俺は以前から、この家に漂う空気にはそういった類の『毒』が含まれているのだと思っていた。

風を通さず、光を遮り、重んじたのは闇。
闇は嫌いじゃない。
むしろ俺は好んで浸っていた節がある。
ただ、それを周囲に押し付けるでもなく知らしめるでも無く、自分を世界から客観的な位置に置いていただけ。
何の束縛も無くなった自由な自分が、あの時はとても好きだったのを思い出した。

人も動物も魔法も魔法生物も知識も意思も思想も何もかも。
全部自分の好きなものだけを選んで居た、守るモノの無かったあの頃の俺。


「……むかしのゆめなんて、はじめてみた」

冷たい金属性の背もたれに額を当てて、枕をクッション代わりに敷いて身体を丸めた。
動きたくない。身体がだるい。
どうやら少し熱が出てしまっているようだ。
ひんやりした金属を汗で湿った額に触れさせ、体温が移るとその硬さに不満を覚える。
こんなもの、変わりにもならない。…あたり前だけど。

「今、何時くらいかな」

アーサーがその妻モリー・ウィーズリーを俺に引き合わせ、仕事に戻って行ったのが最後の記憶。
眼を閉じている内に眠ってしまっていた俺は全く時間の経過が分からなくなっていた。

「エヘン、現在の時間は正午を回った位ですぞ」
「…………でたなストーカー」

突然声を掛けられてビクッと肩を震わせ、ノロノロと緩慢な動きで声のした方を見ると、壁に掛った額縁からフィ二アスが片目だけ覗かせていた。
本当に吃驚した。
ほら聞いてごらんよこの胸の高鳴りを。
ドッキドキだよ心臓に悪いなお前は!

「でたな、など…また酷い仰り様ですなセネカ殿」
「…そうだね、ブラック家に貴方の肖像画が無いはず無いもんね」
「私のろくでもない曾々孫がいつ肖像画を破棄してしまうか分かったもんじゃありませんがね」

フィ二アスはシリウスと同じ灰色の目を鷹の様に鋭く細め、キャンバスから姿を消した。
相手は絵だ。
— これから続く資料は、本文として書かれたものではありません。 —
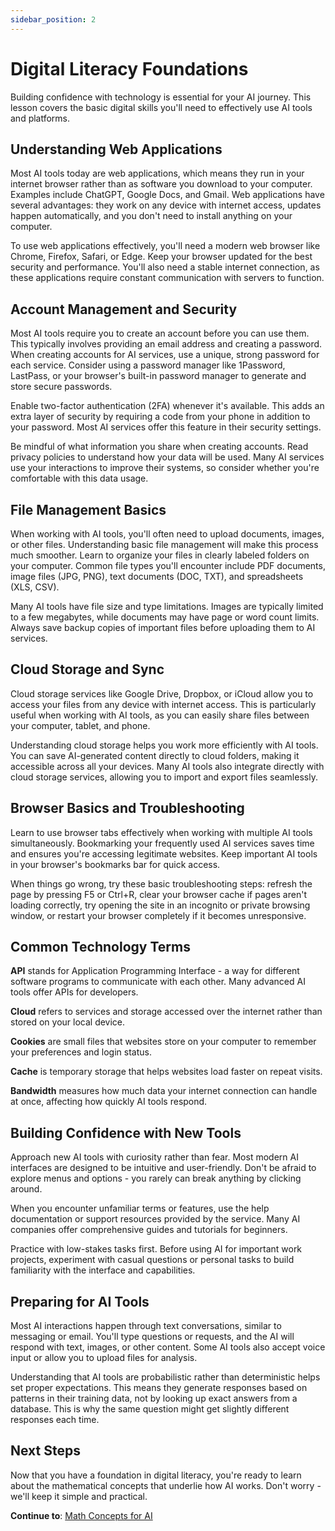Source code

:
 ```yaml
---
sidebar_position: 2
---
```


# Digital Literacy Foundations

Building confidence with technology is essential for your AI journey. This lesson covers the basic digital skills you'll need to effectively use AI tools and platforms.

## Understanding Web Applications

Most AI tools today are web applications, which means they run in your internet browser rather than as software you download to your computer. Examples include ChatGPT, Google Docs, and Gmail. Web applications have several advantages: they work on any device with internet access, updates happen automatically, and you don't need to install anything on your computer.

To use web applications effectively, you'll need a modern web browser like Chrome, Firefox, Safari, or Edge. Keep your browser updated for the best security and performance. You'll also need a stable internet connection, as these applications require constant communication with servers to function.

## Account Management and Security

Most AI tools require you to create an account before you can use them. This typically involves providing an email address and creating a password. When creating accounts for AI services, use a unique, strong password for each service. Consider using a password manager like 1Password, LastPass, or your browser's built-in password manager to generate and store secure passwords.

Enable two-factor authentication (2FA) whenever it's available. This adds an extra layer of security by requiring a code from your phone in addition to your password. Most AI services offer this feature in their security settings.

Be mindful of what information you share when creating accounts. Read privacy policies to understand how your data will be used. Many AI services use your interactions to improve their systems, so consider whether you're comfortable with this data usage.

## File Management Basics

When working with AI tools, you'll often need to upload documents, images, or other files. Understanding basic file management will make this process much smoother. Learn to organize your files in clearly labeled folders on your computer. Common file types you'll encounter include PDF documents, image files (JPG, PNG), text documents (DOC, TXT), and spreadsheets (XLS, CSV).

Many AI tools have file size and type limitations. Images are typically limited to a few megabytes, while documents may have page or word count limits. Always save backup copies of important files before uploading them to AI services.

## Cloud Storage and Sync

Cloud storage services like Google Drive, Dropbox, or iCloud allow you to access your files from any device with internet access. This is particularly useful when working with AI tools, as you can easily share files between your computer, tablet, and phone.

Understanding cloud storage helps you work more efficiently with AI tools. You can save AI-generated content directly to cloud folders, making it accessible across all your devices. Many AI tools also integrate directly with cloud storage services, allowing you to import and export files seamlessly.

## Browser Basics and Troubleshooting

Learn to use browser tabs effectively when working with multiple AI tools simultaneously. Bookmarking your frequently used AI services saves time and ensures you're accessing legitimate websites. Keep important AI tools in your browser's bookmarks bar for quick access.

When things go wrong, try these basic troubleshooting steps: refresh the page by pressing F5 or Ctrl+R, clear your browser cache if pages aren't loading correctly, try opening the site in an incognito or private browsing window, or restart your browser completely if it becomes unresponsive.

## Common Technology Terms

**API** stands for Application Programming Interface - a way for different software programs to communicate with each other. Many advanced AI tools offer APIs for developers.

**Cloud** refers to services and storage accessed over the internet rather than stored on your local device.

**Cookies** are small files that websites store on your computer to remember your preferences and login status.

**Cache** is temporary storage that helps websites load faster on repeat visits.

**Bandwidth** measures how much data your internet connection can handle at once, affecting how quickly AI tools respond.

## Building Confidence with New Tools

Approach new AI tools with curiosity rather than fear. Most modern AI interfaces are designed to be intuitive and user-friendly. Don't be afraid to explore menus and options - you rarely can break anything by clicking around.

When you encounter unfamiliar terms or features, use the help documentation or support resources provided by the service. Many AI companies offer comprehensive guides and tutorials for beginners.

Practice with low-stakes tasks first. Before using AI for important work projects, experiment with casual questions or personal tasks to build familiarity with the interface and capabilities.

## Preparing for AI Tools

Most AI interactions happen through text conversations, similar to messaging or email. You'll type questions or requests, and the AI will respond with text, images, or other content. Some AI tools also accept voice input or allow you to upload files for analysis.

Understanding that AI tools are probabilistic rather than deterministic helps set proper expectations. This means they generate responses based on patterns in their training data, not by looking up exact answers from a database. This is why the same question might get slightly different responses each time.

## Next Steps

Now that you have a foundation in digital literacy, you're ready to learn about the mathematical concepts that underlie how AI works. Don't worry - we'll keep it simple and practical.

**Continue to**: [Math Concepts for AI](./math-concepts.md)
気配を読もうと思っても出来やしない。
もしかしてこれから、この家に滞在する間はずっとあの男に見られていなきゃならないのか…なんて考え、俺は憂鬱な気分でベッドに座り直した。
兎も角、薬でも飲んでこの状態を何とかしなければ。
ダンブルドアもセブルスもマダム・ポンフリーも居ないこの家では、出来る限り自分で処置してしまわないと。
右腕の毎日の包帯替えと薬品の塗布もだ。
そう思ってふらつく身体を叱咤し、リュックが置いてあるサイドテーブルににじり寄って手を伸ばした。


コンコンッ。
リュックを引き寄せた所でドアをノックする音で顔を上げた。
返事をする間も無く蛇の形をしたノブがゆっくりと回り、入ってきた人物に俺は眼を瞬かせた。

「Mr.ブラック…」
「……起きてたのか」

不機嫌な家主、シリウス・ブラックのご登場だ。
彼は片手に持ったトレイをそのままにドアを閉め、無言で近づいてサイドテーブルに置いた。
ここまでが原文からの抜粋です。